In this work, necessary conditions for the optimal control of such rigid-body systems will be stated. In addition, a method is introduced that locates the optimal primal and dual arcs in space of bounded variation functions. Contrary to the approach taken in literature so far, instead of taking an interval opening approach, the instant of discontinuity is reduced to an instant with Lebesgue measure zero.
The approach requires the different system modes and their order to be specified in advance. The necessary conditions obtained, enable the determination the optimal transition time and location. For the underlying non-convex problem the given conditions can only propose the candidates for extremizers, for the
certificate of sufficiency further work has to be conducted.
By the application of subdifferential calculus techniques to lower semicontinuous functionals, Pontryagin’s Maximum Principle (PMP) like conditions are obtained. The considered functional will be a generalized Bolza functional that is evaluated on multiple intervals.

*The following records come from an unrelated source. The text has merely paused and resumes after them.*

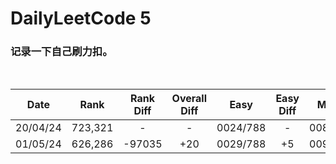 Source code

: # DailyLeetCode 5
### 记录一下自己刷力扣。
<br>

| Date | Rank | Rank Diff | Overall Diff | Easy | Easy Diff | Medium | Medium Diff | Hard | Hard Diff |
|------|:----:|:---------:|:------------:|:----:|:---------:|:------:|:-----------:|:----:|:---------:|
|20/04/24|723,321|-|-|0024/788|-|0081/1639|-|0016/696|-|
|01/05/24|626,286|-97035|+20|0029/788|+5|0093/1639|+12|0019/696|+3|
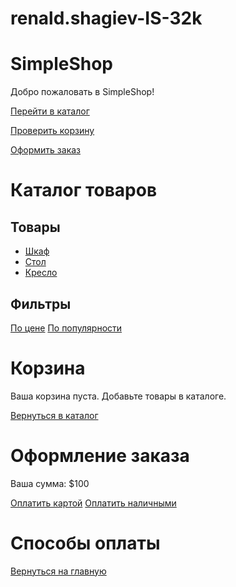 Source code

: # renald.shagiev-IS-32k
# SimpleShop

Добро пожаловать в SimpleShop!

[Перейти в каталог](catalog.md)

[Проверить корзину](cart.md)

[Оформить заказ](checkout.md)

# Каталог товаров

## Товары

- [Шкаф](product.md)
- [Стол](product.md)
- [Кресло](product.md)

## Фильтры

[По цене](filter-price.md)
[По популярности](filter-popularity.md)

# Корзина

Ваша корзина пуста. Добавьте товары в каталоге.

[Вернуться в каталог](index.md)

# Оформление заказа

Ваша сумма: $100

[Оплатить картой](payment.md)
[Оплатить наличными](payment.md)

# Способы оплаты

[Вернуться на главную](index.md)
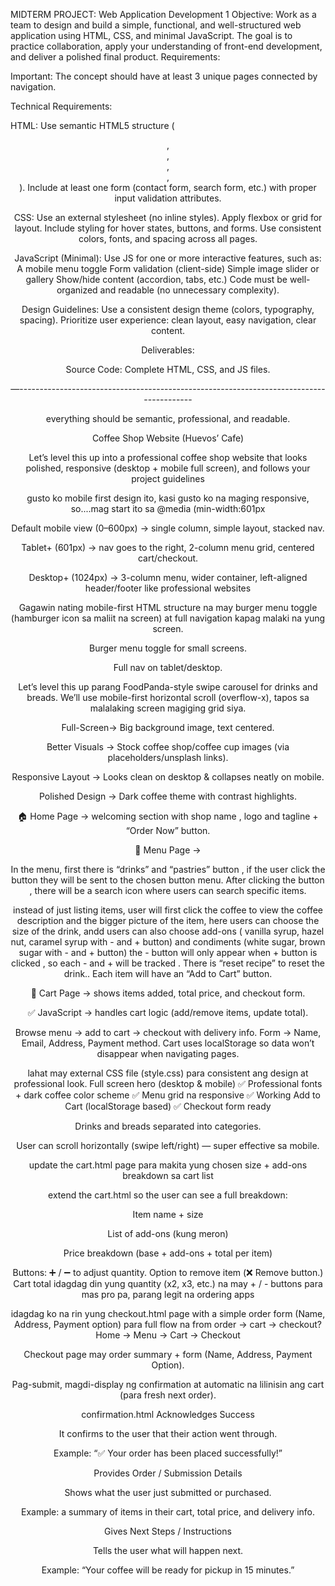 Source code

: 
MIDTERM PROJECT: Web Application Development 1
Objective:
Work as a team to design and build a simple, functional, and well-structured web application using HTML, CSS, and minimal JavaScript. The goal is to practice collaboration, apply your understanding of front-end development, and deliver a polished final product.
Requirements:

Important: The concept should have at least 3 unique pages connected by navigation.


Technical Requirements:


HTML:
Use semantic HTML5 structure (<header>, <nav>, <main>, <section>, <footer>).
Include at least one form (contact form, search form, etc.) with proper input validation attributes.


CSS:
Use an external stylesheet (no inline styles).
Apply flexbox or grid for layout.
Include styling for hover states, buttons, and forms.
Use consistent colors, fonts, and spacing across all pages.


JavaScript (Minimal):
Use JS for one or more interactive features, such as:
A mobile menu toggle
Form validation (client-side)
Simple image slider or gallery
Show/hide content (accordion, tabs, etc.)
Code must be well-organized and readable (no unnecessary complexity).


Design Guidelines:
Use a consistent design theme (colors, typography, spacing).
Prioritize user experience: clean layout, easy navigation, clear content.


Deliverables:


Source Code: Complete HTML, CSS, and JS files.


—----------------------------------------------------------------------------------------


 everything  should  be semantic, professional, and readable.

Coffee Shop Website (Huevos’ Cafe)

Let’s level this up into a professional coffee shop website that looks polished, responsive (desktop + mobile full screen), and follows your project guidelines

gusto ko mobile first design ito, kasi gusto ko na maging responsive, so....mag start ito sa @media (min-width:601px

Default mobile view (0–600px) → single column, simple layout, stacked nav.


Tablet+ (601px) → nav goes to the right, 2-column menu grid, centered cart/checkout.


Desktop+ (1024px) → 3-column menu, wider container, left-aligned header/footer like professional websites


Gagawin nating mobile-first HTML structure na may burger menu toggle (hamburger icon sa maliit na screen) at full navigation kapag malaki na yung screen.
	
Burger menu toggle for small screens.


Full nav on tablet/desktop.

Let’s level this up parang FoodPanda-style swipe carousel for drinks and breads.
We’ll use mobile-first horizontal scroll (overflow-x), tapos sa malalaking screen magiging grid siya.


Full-Screen→ Big background image, text centered.


Better Visuals → Stock coffee shop/coffee cup images (via placeholders/unsplash links).


Responsive Layout → Looks clean on desktop & collapses neatly on mobile.


Polished Design → Dark coffee theme with contrast highlights.



🏠 Home Page →  welcoming  section  with shop name , logo and tagline + “Order Now” button.


📜 Menu Page → 

In the menu, first there is “drinks” and “pastries” button , if the user click the button they will be sent to the chosen button menu. After clicking the button , there will be a search icon where users can search specific items. 

instead of just listing items, user will first click the coffee to view the coffee description and the bigger picture of the item, here users can choose the size of the drink, andd users can also choose add-ons ( vanilla syrup, hazel nut, caramel syrup with - and + button) and condiments (white sugar, brown sugar with - and + button) the - button will only appear when + button is clicked , so each - and + will be tracked . There is “reset recipe” to reset the drink.. Each item will have an “Add to Cart” button.


🛒 Cart Page  → shows items added, total price, and checkout form.


✅ JavaScript → handles cart logic (add/remove items, update total).


Browse menu → add to cart → checkout with delivery info.
	Form → Name, Email, Address, Payment method.
Cart uses localStorage so data won’t disappear when navigating pages.

lahat may external CSS file (style.css) para consistent ang design at professional look.
 Full screen hero (desktop & mobile)
✅ Professional fonts + dark coffee color scheme
✅ Menu grid na responsive
✅ Working Add to Cart (localStorage based)
✅ Checkout form ready


Drinks and breads separated into categories.



User can scroll horizontally (swipe left/right) — super effective sa mobile.


update the cart.html page para makita yung chosen size + add-ons breakdown sa cart list
	
 extend the cart.html so the user can see a full breakdown:


Item name + size


List of add-ons (kung meron)


Price breakdown (base + add-ons + total per item)


Buttons: ➕ / ➖ to adjust quantity.
Option to remove item (❌ Remove button.)
Cart total
 idagdag din yung quantity (x2, x3, etc.) na may + / - buttons para mas pro pa, parang legit na ordering apps


 idagdag ko na rin yung checkout.html page with a simple order form (Name, Address, Payment option) para full flow na from order → cart → checkout?
Home → Menu → Cart → Checkout


Checkout page may order summary + form (Name, Address, Payment Option).


Pag-submit, magdi-display ng confirmation at automatic na lilinisin ang cart (para fresh next order).


confirmation.html
Acknowledges Success


It confirms to the user that their action went through.


Example: “✅ Your order has been placed successfully!”


Provides Order / Submission Details


Shows what the user just submitted or purchased.


Example: a summary of items in their cart, total price, and delivery info.


Gives Next Steps / Instructions


Tells the user what will happen next.


Example: “Your coffee will be ready for pickup in 15 minutes.”






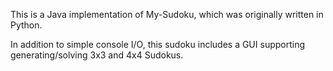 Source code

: This is a Java implementation of My-Sudoku, which was originally written in Python. 

In addition to simple console I/O, this sudoku includes a GUI supporting generating/solving 3x3 and 4x4 Sudokus. 

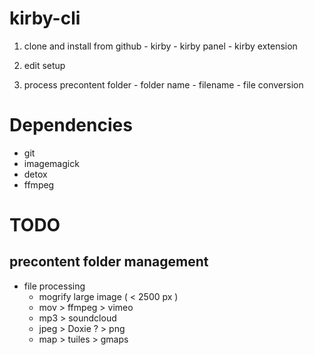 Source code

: # kirby-cli
 
  1. clone and install from github
    - kirby
    - kirby panel
    - kirby extension
    
  2. edit setup
  3. process precontent folder
    - folder name
    - filename
    - file conversion
    
# Dependencies

- git
- imagemagick
- detox
- ffmpeg

# TODO
## precontent folder management
  
  - file processing 
    - mogrify large image ( < 2500 px )
    - mov   > ffmpeg     > vimeo
    - mp3   > soundcloud
    - jpeg  > Doxie ?    > png
    - map   > tuiles     > gmaps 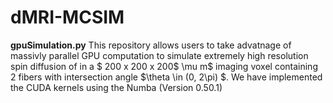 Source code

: # dMRI-MCSIM

__gpuSimulation.py__
This repository allows users to take advatnage of massivly parallel GPU computation to simulate extremely high resolution spin diffusion of in a $ 200 x 200 x 200$ \mu m$ imaging voxel containing 2 fibers with intersection angle $\theta \in (0, 2\pi) $. We have implemented the CUDA kernels using the Numba (Version 0.50.1)
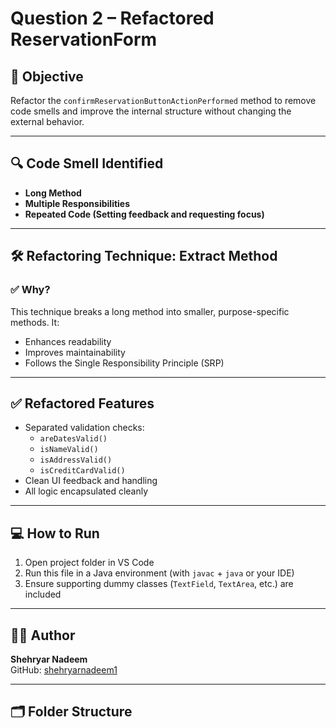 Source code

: # Question 2 – Refactored ReservationForm

## 📌 Objective

Refactor the `confirmReservationButtonActionPerformed` method to remove code smells and improve the internal structure without changing the external behavior.

---

## 🔍 Code Smell Identified

- **Long Method**
- **Multiple Responsibilities**
- **Repeated Code (Setting feedback and requesting focus)**

---

## 🛠 Refactoring Technique: Extract Method

### ✅ Why?
This technique breaks a long method into smaller, purpose-specific methods. It:
- Enhances readability
- Improves maintainability
- Follows the Single Responsibility Principle (SRP)

---

## ✅ Refactored Features

- Separated validation checks:
  - `areDatesValid()`
  - `isNameValid()`
  - `isAddressValid()`
  - `isCreditCardValid()`
- Clean UI feedback and handling
- All logic encapsulated cleanly

---

## 💻 How to Run

1. Open project folder in VS Code
2. Run this file in a Java environment (with `javac` + `java` or your IDE)
3. Ensure supporting dummy classes (`TextField`, `TextArea`, etc.) are included

---

## 👨‍💻 Author

**Shehryar Nadeem**  
GitHub: [shehryarnadeem1](https://github.com/shehryarnadeem1)

---

## 🗂️ Folder Structure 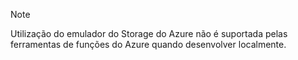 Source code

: >[!Note]
> Utilização do emulador do Storage do Azure não é suportada pelas ferramentas de funções do Azure quando desenvolver localmente.
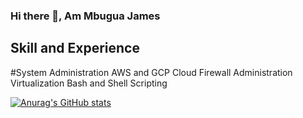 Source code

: ### Hi there 👋, Am Mbugua James


## Skill and Experience
#System Administration
AWS and GCP Cloud
Firewall Administration
Virtualization
Bash and Shell Scripting

[![Anurag's GitHub stats](https://github-readme-stats.vercel.app/api?username=mbuguajay)](https://github.com/mbuguajay/github-readme-stats)
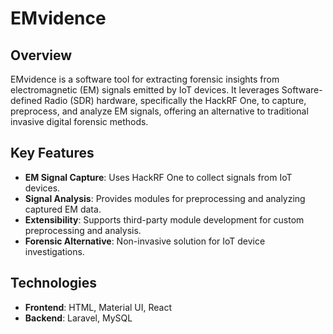 # EMvidence

## Overview

EMvidence is a software tool for extracting forensic insights from electromagnetic (EM) signals emitted by IoT devices. It leverages Software-defined Radio (SDR) hardware, specifically the HackRF One, to capture, preprocess, and analyze EM signals, offering an alternative to traditional invasive digital forensic methods.

## Key Features

- **EM Signal Capture**: Uses HackRF One to collect signals from IoT devices.
- **Signal Analysis**: Provides modules for preprocessing and analyzing captured EM data.
- **Extensibility**: Supports third-party module development for custom preprocessing and analysis.
- **Forensic Alternative**: Non-invasive solution for IoT device investigations.

## Technologies

- **Frontend**: HTML, Material UI, React
- **Backend**: Laravel, MySQL

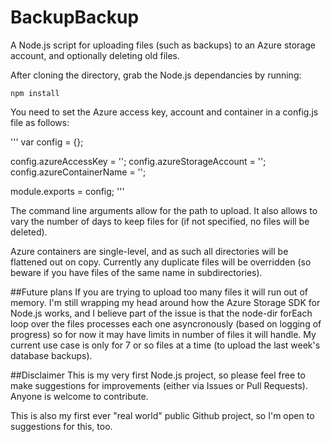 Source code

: # BackupBackup
A Node.js script for uploading files (such as backups) to an Azure storage account, and optionally deleting old files.

After cloning the directory, grab the Node.js dependancies by running:

    npm install


You need to set the Azure access key, account and container in a config.js file as follows:

'''
var config = {};

config.azureAccessKey = '<ACCESS KEY>';
config.azureStorageAccount = '<STORAGE ACCOUNT>';
config.azureContainerName = '<CONTAINER>';

module.exports = config;
'''

The command line arguments allow for the path to upload.  It also allows to vary the number of days to keep files for (if not specified, no files will be deleted).

Azure containers are single-level, and as such all directories will be flattened out on copy. Currently any duplicate files will be overridden (so beware if you have files of the same name in subdirectories).

##Future plans
If you are trying to upload too many files it will run out of memory.  I'm still wrapping my head around how the Azure Storage SDK for Node.js works, and I believe part of the issue is that the node-dir forEach loop over the files processes each one asyncronously (based on logging of progress) so for now it may have limits in number of files it will handle.  My current use case is only for 7 or so files at a time (to upload the last week's database backups).

##Disclaimer
This is my very first Node.js project, so please feel free to make suggestions for improvements (either via Issues or Pull Requests).  Anyone is welcome to contribute.

This is also my first ever "real world" public Github project, so I'm open to suggestions for this, too. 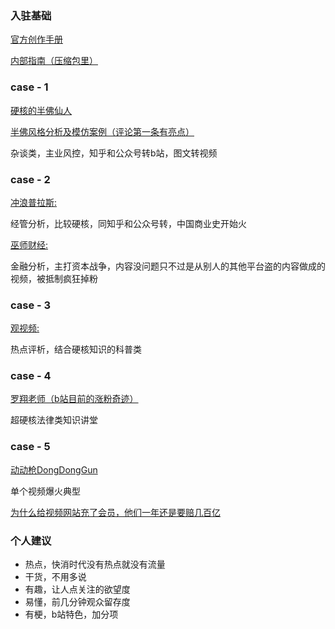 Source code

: ### 入驻基础

[官方创作手册](https://www.bilibili.com/read/cv5371885)

[内部指南（压缩包里）](...)


### case - 1

[硬核的半佛仙人](https://space.bilibili.com/37663924?from=search&seid=4603637675335489298)

[半佛风格分析及模仿案例（评论第一条有亮点）](https://www.bilibili.com/video/BV1HE411s7DE?from=search&seid=5153815107066964638)

杂谈类，主业风控，知乎和公众号转b站，图文转视频

### case - 2

[冲浪普拉斯:](https://space.bilibili.com/290548469?from=search&seid=2193581407440348509)

经管分析，比较硬核，同知乎和公众号转，中国商业史开始火

[巫师财经:](https://space.bilibili.com/472747194?from=search&seid=7293187262907001729)

金融分析，主打资本战争，内容没问题只不过是从别人的其他平台盗的内容做成的视频，被抵制疯狂掉粉

### case - 3

[观视频:](https://space.bilibili.com/54992199?from=search&seid=8402997169175338067)

热点评析，结合硬核知识的科普类

### case -  4

[罗翔老师（b站目前的涨粉奇迹）](https://space.bilibili.com/517327498?from=search&seid=5478792999534377436)

超硬核法律类知识讲堂

### case -  5

[动动枪DongDongGun](https://space.bilibili.com/490494088?from=search&seid=10986235792229287151)

单个视频爆火典型

[为什么给视频网站充了会员，他们一年还是要赔几百亿](https://www.bilibili.com/video/BV1tE411c7H1)

### 个人建议
-  热点，快消时代没有热点就没有流量
-  干货，不用多说
-  有趣，让人点关注的欲望度
-  易懂，前几分钟观众留存度
-  有梗，b站特色，加分项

The well-known PMP entails the necessary conditions for optimal control problems with differential constraints and end-point constraints with sufficient regularity properties in the space of absolutely continuous arcs. However, impulsive optimal control requires to search extremizing arcs in the space of bounded variation functions. So the obtained necessary conditions will entail PMP conditions under mild hypotheses.
Another issue is the representation of mechanical system dynamics in different modes such that it enables the formulation of necessary conditions for the whole problem. Inevitably this requires addressing the question of modeling the rigidbody mechanical system dynamics. A method that relies on projecting the mechanical dynamics into subspaces without additionally introducing algebraical constraints and generalized coordinates will be introduced. As can be seen, the sources of impacts are manifold. Recent research showed that such rigid-body systems can best be described by variational inequalities which lead to nonlinear and linear complementarity type of systems to be treated in order to obtain the accelerations/velocities and forces. The main concern in the research so far has been to determine the forces and accelerations/velocities for autonomous/uncontrolled mechanical systems. In the modeling framework considered in this work, impulsive forces can arise autonomously, due to contact interactions such as collisions or controlled/nonautonomously, due to actions as blocking of DOF of manipulators impactively. The introduced framework will have the ability to model and control of hybrid mechanical systems with discontinuous transitions among different system modes. Some numerical and simulational results are presented. The applicability of the obtained results to other Lagrangian systems in physics will be indicated.